Constance Simpson

I paint to communicate; for me painting is a birthing of ideas via images. My
process involves studying images from many eras. Some images I have traveled
thousands of miles to see — up close in museums, villages, and at archeological
sites. Among other inspirations, I found myself responding to the work of an
amazing woman, Marija Gimbutas, who had unearthed and catalogued objects from
ancient times.

Searching out and studying these artifacts allows me to reach back to artists from
Paleolithic and Neolitihic eras, take their hands, see through their eyes and claim
those images for today. As discussed by Gimbutas in her seminal book, The
Goddesses and Gods of Old Europe
:

“Art reveals man’s mental response to his environment, for with it, he attempts to
interpret and subdue reality, to rationalize nature and give visual expression to
his mythologizing explanatory concepts… The artist’s reality is not a
physical reality.”

Masks, hybrid figures, (universal) symbols, and animals were used as powerful,
transformative, and spiritualizing devices. They continue to inform and inspire
me today, especially the feminine figures, lovingly crafted, which are strangely
attractive and beautiful to my 21st Century eyes. In an age when women the world
over struggle against oppression, domination, and marginalization, I feel the
need to present, perhaps remake, the reverential and respectful images of the
ancient wise ones who knew the value of the regenerative feminine.

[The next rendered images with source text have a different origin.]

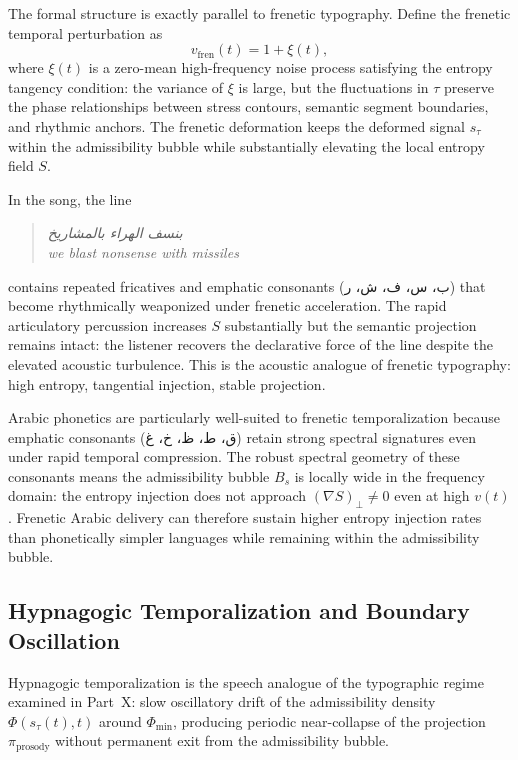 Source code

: \documentclass[12pt, a4paper]{article}
\theoremstyle{essaystyle}
\begin{document}
The formal structure is exactly parallel to frenetic typography. Define the frenetic
temporal perturbation as
\[
v_{\mathrm{fren}}(t) = 1 + \xi(t),
\]
where $\xi(t)$ is a zero-mean high-frequency noise process satisfying the entropy
tangency condition: the variance of $\xi$ is large, but the fluctuations in $\tau$
preserve the phase relationships between stress contours, semantic segment boundaries,
and rhythmic anchors. The frenetic deformation keeps the deformed signal $s_\tau$
within the admissibility bubble while substantially elevating the local entropy field $S$.

In the song, the line

\begin{quote}
\textit{بنسف الهراء بالمشاريخ} \\
\textit{we blast nonsense with missiles}
\end{quote}

contains repeated fricatives and emphatic consonants (ب، س، ف، ش، ر) that become
rhythmically weaponized under frenetic acceleration. The rapid articulatory percussion
increases $S$ substantially but the semantic projection remains intact: the listener
recovers the declarative force of the line despite the elevated acoustic turbulence.
This is the acoustic analogue of frenetic typography: high entropy, tangential injection,
stable projection.

Arabic phonetics are particularly well-suited to frenetic temporalization because
emphatic consonants (ق، ط، ظ، خ، غ) retain strong spectral signatures even under
rapid temporal compression. The robust spectral geometry of these consonants means
the admissibility bubble $B_s$ is locally wide in the frequency domain: the entropy
injection does not approach $(\nabla S)_\perp \neq 0$ even at high $v(t)$.
Frenetic Arabic delivery can therefore sustain higher entropy injection rates than
phonetically simpler languages while remaining within the admissibility bubble.

\subsection{Hypnagogic Temporalization and Boundary Oscillation}

Hypnagogic temporalization is the speech analogue of the typographic regime examined
in Part~X: slow oscillatory drift of the admissibility density $\Phi(s_\tau(t), t)$
around $\Phi_{\min}$, producing periodic near-collapse of the projection
$\pi_{\mathrm{prosody}}$ without permanent exit from the admissibility bubble.
\end{document}
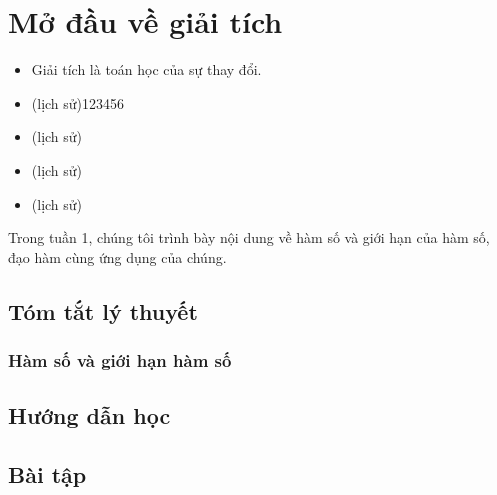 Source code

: \documentclass[a4paper,12pt]{book}
\begin{document}
\chapter{Mở đầu về giải tích}


\begin{itemize}
    \item Giải tích là toán học của sự thay đổi.

    \item (lịch sử)123456

    \item (lịch sử)

    \item (lịch sử)
    \item (lịch sử)

\end{itemize}
\noindent Trong tuần 1, chúng tôi trình bày nội dung về hàm số và giới hạn của hàm số, đạo hàm cùng ứng dụng của chúng.
\newpage
\section{Tóm tắt lý thuyết}
\subsection{Hàm số và giới hạn hàm số}

\section{Hướng dẫn học}
\section{Bài tập}
\end{document}
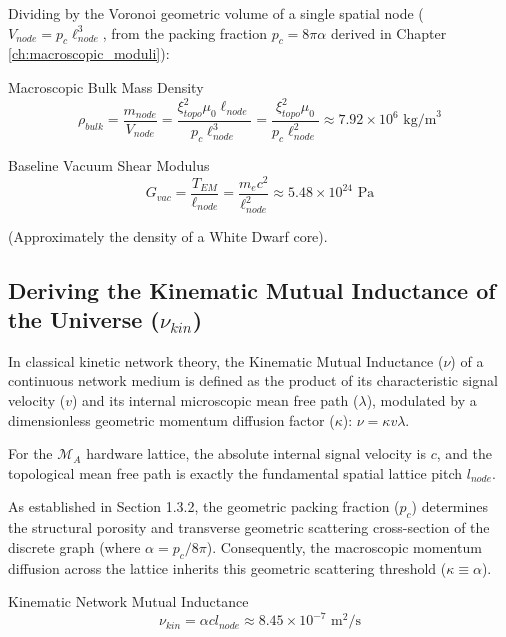 Dividing by the Voronoi geometric volume of a single spatial node ($V_{node} = p_c \ell_{node}^3$, from the packing fraction $p_c = 8\pi\alpha$ derived in Chapter \ref{ch:macroscopic_moduli}):
\begin{resultbox}{Macroscopic Bulk Mass Density}
\begin{equation}
    \rho_{bulk} = \frac{m_{node}}{V_{node}} = \frac{\xi_{topo}^2 \mu_0 \ell_{node}}{p_c \ell_{node}^3} = \frac{\xi_{topo}^2 \mu_0}{p_c \ell_{node}^2} \approx 7.92 \times 10^6 \text{ kg/m}^3
\end{equation}
\end{resultbox}
\begin{resultbox}{Baseline Vacuum Shear Modulus}
\begin{equation}
    G_{vac} = \frac{T_{EM}}{\ell_{node}} = \frac{m_e c^2}{\ell_{node}^2} \approx 5.48 \times 10^{24} \text{ Pa}
\end{equation}
\end{resultbox}
(Approximately the density of a White Dwarf core).

\subsection{Deriving the Kinematic Mutual Inductance of the Universe ($\nu_{kin}$)}

In classical kinetic network theory, the Kinematic Mutual Inductance ($\nu$) of a continuous network medium is defined as the product of its characteristic signal velocity ($v$) and its internal microscopic mean free path ($\lambda$), modulated by a dimensionless geometric momentum diffusion factor ($\kappa$): $\nu = \kappa v \lambda$.

For the $\mathcal{M}_{A}$ hardware lattice, the absolute internal signal velocity is $c$, and the topological
mean free path is exactly the fundamental spatial lattice pitch $l_{node}$. 

As established in Section 1.3.2, the geometric packing fraction ($p_c$) determines the structural porosity and transverse geometric scattering cross-section of the discrete graph (where $\alpha = p_c/8\pi$). Consequently, the macroscopic momentum diffusion across the lattice inherits this geometric scattering threshold ($\kappa \equiv \alpha$).

\begin{resultbox}{Kinematic Network Mutual Inductance}
\begin{equation}
\nu_{kin}=\alpha c l_{node}\approx8.45\times10^{-7}\text{ m}^{2}\text{/s}
\end{equation}
\end{resultbox}

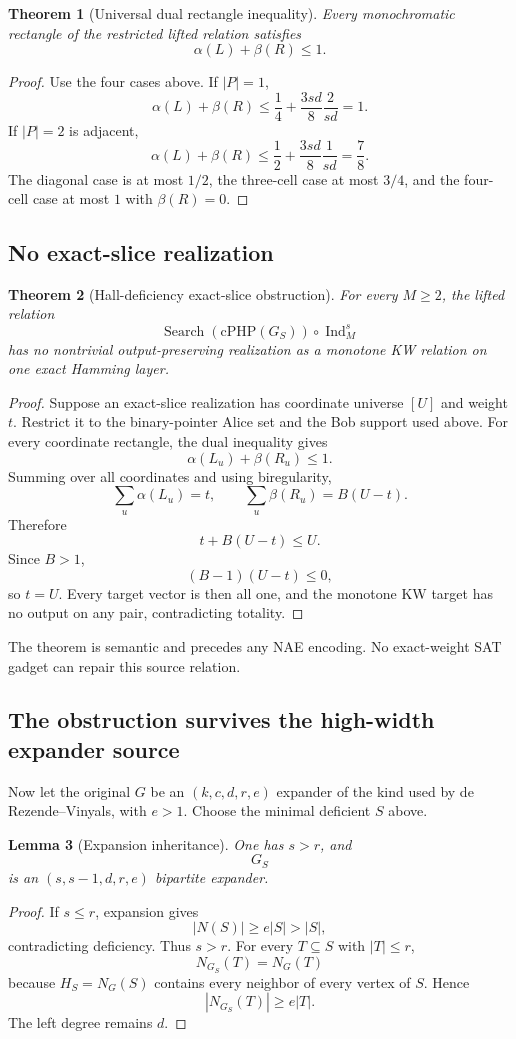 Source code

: \documentclass[11pt]{article}
\newtheorem{theorem}{Theorem}
\newtheorem{lemma}[theorem]{Lemma}
\begin{document}
\begin{theorem}[Universal dual rectangle inequality]
Every monochromatic rectangle of the restricted lifted relation satisfies
\[
\boxed{\alpha(L)+\beta(R)\le1.}
\]
\end{theorem}
\begin{proof}
Use the four cases above. If $|P|=1$,
\[
\alpha(L)+\beta(R)
\le
\frac14+\frac{3sd}{8}\frac{2}{sd}=1.
\]
If $|P|=2$ is adjacent,
\[
\alpha(L)+\beta(R)
\le
\frac12+\frac{3sd}{8}\frac1{sd}
=
\frac78.
\]
The diagonal case is at most $1/2$, the three-cell case at most $3/4$, and the four-cell case at most $1$ with $\beta(R)=0$.
\end{proof}

\subsection{No exact-slice realization}
\begin{theorem}[Hall-deficiency exact-slice obstruction]
For every $M\ge2$, the lifted relation
\[
\boxed{
\operatorname{Search}(\mathrm{cPHP}(G_S))
\circ\operatorname{Ind}_M^s
}
\]
has no nontrivial output-preserving realization as a monotone KW relation on one exact Hamming layer.
\end{theorem}
\begin{proof}
Suppose an exact-slice realization has coordinate universe $[U]$ and weight $t$. Restrict it to the binary-pointer Alice set and the Bob support used above. For every coordinate rectangle, the dual inequality gives
\[
\alpha(L_u)+\beta(R_u)\le1.
\]
Summing over all coordinates and using biregularity,
\[
\sum_u\alpha(L_u)=t,
\qquad
\sum_u\beta(R_u)=B(U-t).
\]
Therefore
\[
t+B(U-t)\le U.
\]
Since $B>1$,
\[
(B-1)(U-t)\le0,
\]
so $t=U$. Every target vector is then all one, and the monotone KW target has no output on any pair, contradicting totality.
\end{proof}

The theorem is semantic and precedes any NAE encoding. No exact-weight SAT gadget can repair this source relation.

\subsection{The obstruction survives the high-width expander source}
Now let the original $G$ be an $(k,c,d,r,e)$ expander of the kind used by de Rezende--Vinyals, with $e>1$. Choose the minimal deficient $S$ above.

\begin{lemma}[Expansion inheritance]
One has $s>r$, and
\[
G_S
\]
is an $(s,s-1,d,r,e)$ bipartite expander.
\end{lemma}
\begin{proof}
If $s\le r$, expansion gives
\[
|N(S)|\ge e|S|>|S|,
\]
contradicting deficiency. Thus $s>r$. For every $T\subseteq S$ with $|T|\le r$,
\[
N_{G_S}(T)=N_G(T)
\]
because $H_S=N_G(S)$ contains every neighbor of every vertex of $S$. Hence
\[
|N_{G_S}(T)|\ge e|T|.
\]
The left degree remains $d$.
\end{proof}
\end{document}
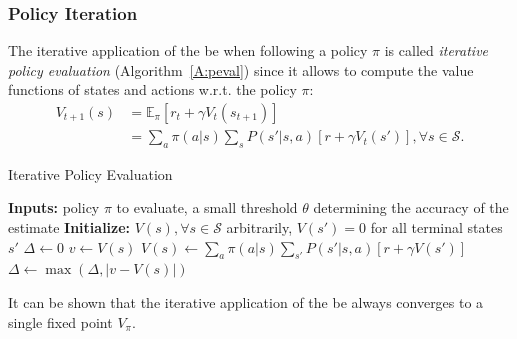 \subsubsection{Policy Iteration}
The iterative application of the \gls{be} when following a policy $\pi$ is called \textit{iterative policy evaluation} (Algorithm~\ref{A:peval}) since it allows to compute the value functions of states and actions w.r.t. the policy $\pi$:
\begin{align}
 V_{t+1} (s) &= \mathbb{E}_\pi[r_t + \gamma V_t(s_{t+1})]\nonumber\\
             &= \sum_a \pi(a|s) \sum_s P(s' | s, a)[r + \gamma V_t(s')], \forall s \in \mathcal{S}. 
\end{align}
\begin{algorithm}[t]
 \caption{Iterative Policy Evaluation}
 \begin{algorithmic}[1]\label{A:peval}
  \STATE \textbf{Inputs:} policy $\pi$ to evaluate, a small threshold $\theta$ determining the accuracy of the estimate
  \STATE \textbf{Initialize:} $V(s), \forall s \in \mathcal{S}$ arbitrarily, $V(s') = 0$ for all terminal states $s'$
  \REPEAT
  \STATE $\Delta \gets 0$
  \STATE $v \gets V(s)$
  \STATE $V(s) \gets \sum_a \pi(a|s) \sum_{s'} P(s'|s,a)[r + \gamma V(s')]$
  \STATE $\Delta \gets \max(\Delta, |v - V(s)|)$
  \ENDFOR
  \UNTIL{$\Delta < \theta$}
 \end{algorithmic}
\end{algorithm}
It can be shown that the iterative application of the \gls{be} always converges to a single fixed point $V_\pi$.


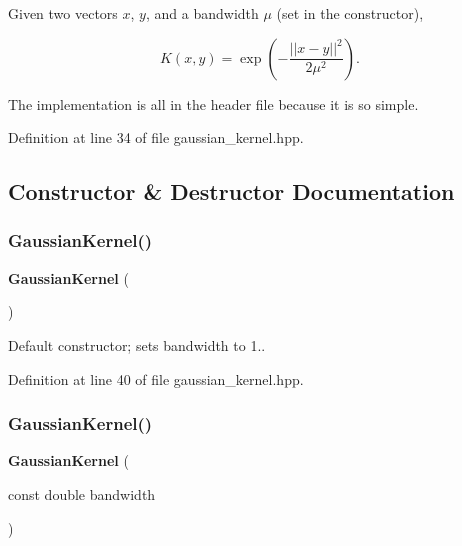 Given two vectors $ x $, $ y $, and a bandwidth $ \mu $ (set in the constructor),

\[ K(x, y) = \exp(-\frac{|| x - y ||^2}{2 \mu^2}). \]

The implementation is all in the header file because it is so simple. 

Definition at line 34 of file gaussian\+\_\+kernel.\+hpp.



\subsection{Constructor \& Destructor Documentation}
\mbox{\label{classmlpack_1_1kernel_1_1GaussianKernel_a3e3737b271f9d6a43319dd5aedc8390e}} 
\subsubsection{Gaussian\+Kernel()\hspace{0.1cm}{\footnotesize\ttfamily [1/2]}}
{\footnotesize\ttfamily \textbf{ Gaussian\+Kernel} (\begin{DoxyParamCaption}{ }\end{DoxyParamCaption})\hspace{0.3cm}{\ttfamily [inline]}}



Default constructor; sets bandwidth to 1.. 



Definition at line 40 of file gaussian\+\_\+kernel.\+hpp.

\mbox{\label{classmlpack_1_1kernel_1_1GaussianKernel_a863246483e645a55547661d9d470667e}} 
\subsubsection{Gaussian\+Kernel()\hspace{0.1cm}{\footnotesize\ttfamily [2/2]}}
{\footnotesize\ttfamily \textbf{ Gaussian\+Kernel} (\begin{DoxyParamCaption}\item[{const double}]{bandwidth }\end{DoxyParamCaption})\hspace{0.3cm}{\ttfamily [inline]}}



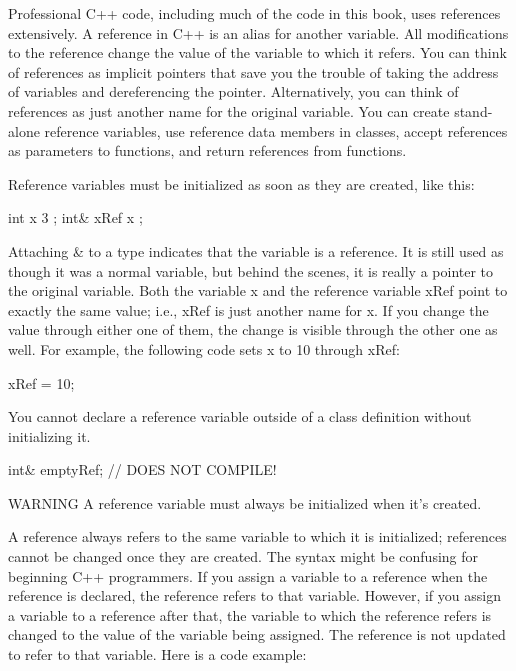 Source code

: 
Professional C++ code, including much of the code in this book, uses references extensively. A reference in C++ is an alias for another variable. All modifications to the reference change the value of the variable to which it refers. You can think of references as implicit pointers that save you the trouble of taking the address of variables and dereferencing the pointer. Alternatively, you can think of references as just another name for the original variable. You can create stand-alone reference variables, use reference data members in classes, accept references as parameters to functions, and return references from functions.


Reference variables must be initialized as soon as they are created, like this:

\begin{cpp}
int x { 3 };
int& xRef { x };
\end{cpp}

Attaching \& to a type indicates that the variable is a reference. It is still used as though it was a normal variable, but behind the scenes, it is really a pointer to the original variable. Both the variable x and the reference variable xRef point to exactly the same value; i.e., xRef is just another name for x. If you change the value through either one of them, the change is visible through the other one as well. For example, the following code sets x to 10 through xRef:

\begin{cpp}
xRef = 10;
\end{cpp}

You cannot declare a reference variable outside of a class definition without initializing it.

\begin{cpp}
int& emptyRef; // DOES NOT COMPILE!
\end{cpp}

\begin{myWarning}{WARNING}
A reference variable must always be initialized when it’s created.
\end{myWarning}


A reference always refers to the same variable to which it is initialized; references cannot be changed once they are created. The syntax might be confusing for beginning C++ programmers. If you assign a variable to a reference when the reference is declared, the reference refers to that variable. However, if you assign a variable to a reference after that, the variable to which the reference refers is changed to the value of the variable being assigned. The reference is not updated to refer to that variable. Here is a code example:

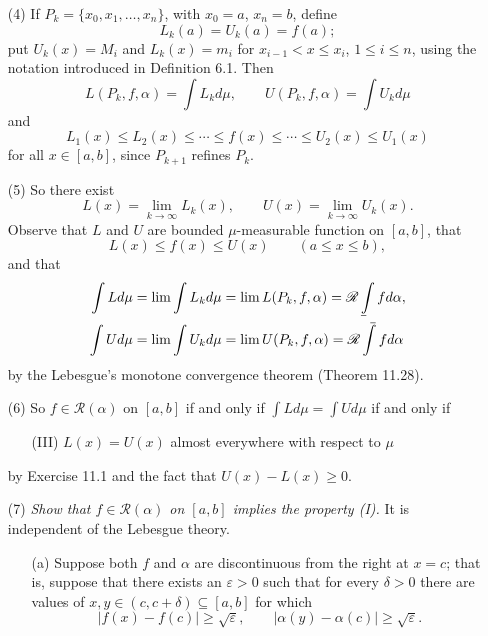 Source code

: \documentclass{article}
\def\upint{\mathchoice%
    {\mkern13mu\overline{\vphantom{\intop}\mkern7mu}\mkern-20mu}%
    {\mkern7mu\overline{\vphantom{\intop}\mkern7mu}\mkern-14mu}%
    {\mkern7mu\overline{\vphantom{\intop}\mkern7mu}\mkern-14mu}%
    {\mkern7mu\overline{\vphantom{\intop}\mkern7mu}\mkern-14mu}%
  \int}
\def\lowint{\mkern3mu\underline{\vphantom{\intop}\mkern7mu}\mkern-10mu\int}
\begin{document}
\begin{enumerate}
\item[(4)]
  If $P_k = \{ x_0, x_1, \ldots, x_n \}$, with $x_0 = a$, $x_n = b$, define
  \[
    L_k(a) = U_k(a) = f(a);
  \]
  put $U_k(x) = M_i$ and $L_k(x) = m_i$ for $x_{i-1} < x \leq x_{i}$, $1 \leq i \leq n$,
  using the notation introduced in Definition 6.1.
  Then
  \[
    L(P_k,f,\alpha) = \int L_k d\mu,
    \qquad
    U(P_k,f,\alpha) = \int U_k d\mu
  \]
  and
  \[
    L_1(x) \leq L_2(x) \leq \cdots \leq f(x) \leq \cdots \leq U_2(x) \leq U_1(x)
  \]
  for all $x \in [a,b]$, since $P_{k+1}$ refines $P_k$.

\item[(5)]
  So there exist
  \[
    L(x) = \lim_{k \to \infty} L_k(x),
    \qquad
    U(x) = \lim_{k \to \infty} U_k(x).
  \]
  Observe that $L$ and $U$ are bounded $\mu$-measurable function on $[a,b]$,
  that
  \[
    L(x) \leq f(x) \leq U(x)
    \qquad
    (a \leq x \leq b),
  \]
  and that
  \begin{align*}
    \int L d\mu &= \lim \int L_k d\mu = \lim L(P_k,f,\alpha) = \mathscr{R}\lowint f d\alpha, \\
    \int U d\mu &= \lim \int U_k d\mu = \lim U(P_k,f,\alpha) = \mathscr{R}\upint f d\alpha
  \end{align*}
  by the Lebesgue's monotone convergence theorem (Theorem 11.28).

\item[(6)]
  So $f \in \mathscr{R}(\alpha)$ on $[a,b]$
  if and only if
  $\int L d\mu = \int U d\mu$
  if and only if
  \begin{enumerate}
  \item[(III)]
    $L(x) = U(x)$ almost everywhere with respect to $\mu$
  \end{enumerate}
  by Exercise 11.1 and the fact that $U(x) - L(x) \geq 0$.

\item[(7)]
  \emph{Show that $f \in \mathscr{R}(\alpha)$ on $[a,b]$ implies the property (I).}
  It is independent of the Lebesgue theory.
  \begin{enumerate}
  \item[(a)]
    Suppose both $f$ and $\alpha$ are discontinuous from the right at $x = c$;
    that is,
    suppose that there exists an $\varepsilon > 0$ such that for every $\delta > 0$
    there are values of $x, y \in (c,c+\delta) \subseteq [a,b]$ for which
    \[
      |f(x)-f(c)| \geq \sqrt{\varepsilon},
      \qquad
      |\alpha(y)-\alpha(c)| \geq \sqrt{\varepsilon}.
    \]


\end{enumerate}
\end{enumerate}
\end{document}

Ancient artists confronted the same eternal mysteries– life and death, nature and
natural disasters, power and oppression, that human beings are still subject to
today. Now as then, the artist transformed his subject in order to surpass, even
control, the obvious reality. Myth precedes science as the first investigation,
examination of life’s hard questions and unknowable secrets. Myth and mystery
inform my paintings, body adornments, and sculpture, and bring their echoes from
then to now.

BA, The Evergreen State College, 1988.

Torpedo Factory, Alexandria, VA Art League School, 1996-2000.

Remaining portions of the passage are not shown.